For now, confusion reigns abroad. Some nations appear caught off-guard by the scale of the tariffs, while others are plotting retaliation. Reports indicate that China and the EU are mulling their own tariff salvos against U.S. exports, threatening a full-blown trade war. Meanwhile, a bolder response is taking shape: a coalition of countries opposed to Trump’s policies is quietly forming. Dubbed the “Coalition of the Willing” by diplomats, this alliance aims to unite nations battered by U.S. tariffs, pooling resources to bolster member economies and redirect investments away from American shores. Details remain scarce, but sources suggest Canada, Mexico, and several Asian powers are in early talks to join.

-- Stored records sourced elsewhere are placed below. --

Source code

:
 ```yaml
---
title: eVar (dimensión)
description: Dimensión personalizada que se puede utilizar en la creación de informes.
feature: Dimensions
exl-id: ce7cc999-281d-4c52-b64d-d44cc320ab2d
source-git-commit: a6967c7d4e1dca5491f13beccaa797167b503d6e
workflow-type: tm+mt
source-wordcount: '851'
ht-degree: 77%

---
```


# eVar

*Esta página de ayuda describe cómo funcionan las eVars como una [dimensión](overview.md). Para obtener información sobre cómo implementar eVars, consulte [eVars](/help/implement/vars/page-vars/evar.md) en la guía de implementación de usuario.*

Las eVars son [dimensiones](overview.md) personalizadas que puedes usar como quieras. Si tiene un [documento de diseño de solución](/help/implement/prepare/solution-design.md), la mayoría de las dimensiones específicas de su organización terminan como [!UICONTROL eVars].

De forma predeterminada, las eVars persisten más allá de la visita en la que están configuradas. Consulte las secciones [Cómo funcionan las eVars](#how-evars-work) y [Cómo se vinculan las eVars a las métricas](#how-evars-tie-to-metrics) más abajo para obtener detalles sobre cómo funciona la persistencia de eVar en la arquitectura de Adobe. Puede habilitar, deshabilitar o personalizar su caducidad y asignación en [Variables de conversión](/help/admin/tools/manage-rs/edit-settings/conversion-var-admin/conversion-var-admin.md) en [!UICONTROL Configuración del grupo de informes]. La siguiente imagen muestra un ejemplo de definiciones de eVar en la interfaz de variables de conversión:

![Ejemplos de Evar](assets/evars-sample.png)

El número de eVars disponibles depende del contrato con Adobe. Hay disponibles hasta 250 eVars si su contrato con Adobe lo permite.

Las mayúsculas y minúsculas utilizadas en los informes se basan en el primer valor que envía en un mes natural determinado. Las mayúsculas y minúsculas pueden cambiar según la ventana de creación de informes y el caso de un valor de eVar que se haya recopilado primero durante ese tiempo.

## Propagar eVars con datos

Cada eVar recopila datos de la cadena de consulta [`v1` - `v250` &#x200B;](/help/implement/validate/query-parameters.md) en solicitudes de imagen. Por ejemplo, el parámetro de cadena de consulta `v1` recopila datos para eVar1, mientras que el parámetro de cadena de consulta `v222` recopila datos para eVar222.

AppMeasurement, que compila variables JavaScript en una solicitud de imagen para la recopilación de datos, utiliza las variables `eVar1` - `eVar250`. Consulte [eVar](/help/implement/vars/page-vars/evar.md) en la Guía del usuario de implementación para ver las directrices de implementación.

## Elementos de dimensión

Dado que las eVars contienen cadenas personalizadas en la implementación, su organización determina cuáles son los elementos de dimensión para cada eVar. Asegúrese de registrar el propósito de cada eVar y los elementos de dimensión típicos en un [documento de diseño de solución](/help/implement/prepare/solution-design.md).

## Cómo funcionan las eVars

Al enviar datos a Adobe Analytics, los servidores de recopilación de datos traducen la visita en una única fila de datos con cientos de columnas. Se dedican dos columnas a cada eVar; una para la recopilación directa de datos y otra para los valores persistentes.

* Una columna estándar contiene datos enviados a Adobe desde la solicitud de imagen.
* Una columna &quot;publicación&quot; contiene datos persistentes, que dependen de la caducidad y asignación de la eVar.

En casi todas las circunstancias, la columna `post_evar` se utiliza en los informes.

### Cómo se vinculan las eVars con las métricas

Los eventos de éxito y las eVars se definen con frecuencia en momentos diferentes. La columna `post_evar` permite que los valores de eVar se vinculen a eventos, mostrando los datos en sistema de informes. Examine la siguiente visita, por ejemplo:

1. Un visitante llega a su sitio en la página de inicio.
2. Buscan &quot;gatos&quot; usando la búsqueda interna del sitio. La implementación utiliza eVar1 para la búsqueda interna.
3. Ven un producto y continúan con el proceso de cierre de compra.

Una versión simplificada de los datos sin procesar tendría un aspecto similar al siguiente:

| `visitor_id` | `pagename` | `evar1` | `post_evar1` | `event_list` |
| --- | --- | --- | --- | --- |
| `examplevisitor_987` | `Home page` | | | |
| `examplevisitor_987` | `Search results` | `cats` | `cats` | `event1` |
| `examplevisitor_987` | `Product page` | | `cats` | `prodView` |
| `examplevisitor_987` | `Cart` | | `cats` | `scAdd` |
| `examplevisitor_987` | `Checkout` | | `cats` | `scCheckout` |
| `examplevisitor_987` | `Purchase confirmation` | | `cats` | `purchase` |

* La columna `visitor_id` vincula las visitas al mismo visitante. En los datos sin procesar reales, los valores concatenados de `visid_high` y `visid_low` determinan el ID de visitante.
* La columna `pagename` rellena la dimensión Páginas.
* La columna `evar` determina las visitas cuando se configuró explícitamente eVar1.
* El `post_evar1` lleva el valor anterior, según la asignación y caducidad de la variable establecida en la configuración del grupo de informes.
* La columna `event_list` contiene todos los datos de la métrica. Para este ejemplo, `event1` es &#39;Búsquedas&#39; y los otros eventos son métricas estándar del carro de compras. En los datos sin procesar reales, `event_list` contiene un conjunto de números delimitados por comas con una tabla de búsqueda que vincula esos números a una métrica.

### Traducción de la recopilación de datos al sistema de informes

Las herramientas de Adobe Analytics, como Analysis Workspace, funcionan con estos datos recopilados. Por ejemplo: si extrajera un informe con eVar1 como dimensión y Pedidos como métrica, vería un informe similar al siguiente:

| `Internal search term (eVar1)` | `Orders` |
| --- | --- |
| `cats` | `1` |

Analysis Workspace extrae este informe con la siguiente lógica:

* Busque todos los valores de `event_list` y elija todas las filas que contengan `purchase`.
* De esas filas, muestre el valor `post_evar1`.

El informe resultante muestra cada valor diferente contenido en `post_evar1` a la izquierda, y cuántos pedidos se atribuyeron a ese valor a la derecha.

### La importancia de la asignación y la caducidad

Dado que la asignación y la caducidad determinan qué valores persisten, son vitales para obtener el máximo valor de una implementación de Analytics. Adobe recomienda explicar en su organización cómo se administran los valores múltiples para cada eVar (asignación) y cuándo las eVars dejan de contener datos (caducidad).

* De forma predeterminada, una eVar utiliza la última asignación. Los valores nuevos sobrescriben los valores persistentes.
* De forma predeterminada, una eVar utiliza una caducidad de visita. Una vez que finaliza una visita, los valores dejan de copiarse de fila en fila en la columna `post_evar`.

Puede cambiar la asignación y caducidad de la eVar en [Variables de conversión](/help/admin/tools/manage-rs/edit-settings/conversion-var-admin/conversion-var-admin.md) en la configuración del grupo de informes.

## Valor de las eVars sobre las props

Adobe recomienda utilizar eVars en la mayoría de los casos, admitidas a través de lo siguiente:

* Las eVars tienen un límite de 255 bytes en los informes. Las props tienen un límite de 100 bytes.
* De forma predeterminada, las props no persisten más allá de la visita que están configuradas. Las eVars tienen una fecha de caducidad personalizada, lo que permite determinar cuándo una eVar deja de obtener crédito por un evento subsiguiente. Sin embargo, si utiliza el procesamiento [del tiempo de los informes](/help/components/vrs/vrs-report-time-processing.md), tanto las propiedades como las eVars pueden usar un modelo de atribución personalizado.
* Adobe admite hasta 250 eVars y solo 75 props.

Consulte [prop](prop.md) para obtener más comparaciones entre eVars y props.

France, a key EU player, has taken a more direct stance. French Finance Minister Claire Dubois called Thursday for an immediate halt to new French investments in the U.S., citing “unpredictable and hostile economic policies.” The move is a blow to Trump’s central goal: luring maximum investment to the U.S. to revive manufacturing, create jobs, and “make America great in production again.” Losing French capital—long a pillar of U.S. industrial projects—could undermine his vision just as it begins.
On Wall Street, the mood was grim as trading closed at 4 p.m. in New York. The S&P 500’s 4.84 percent plunge marked its worst day since June 2020, with six stocks falling for every one that gained. Retail and tech sectors were hit hardest, with Ralph Lauren, Dockers, and Dell each down 17 percent, and Nike shedding 13 percent. Analysts warn that the tariffs, if sustained, could spark a U.S. recession—and potentially drag the global economy down with it.
Yet Trump remains unshaken, doubling down on his belief that the short-term pain will yield a historic payoff. Whether his trillion-dollar predictions prove prophetic or delusional, the world is watching—and reacting—as his tariff warfare reshapes the global order.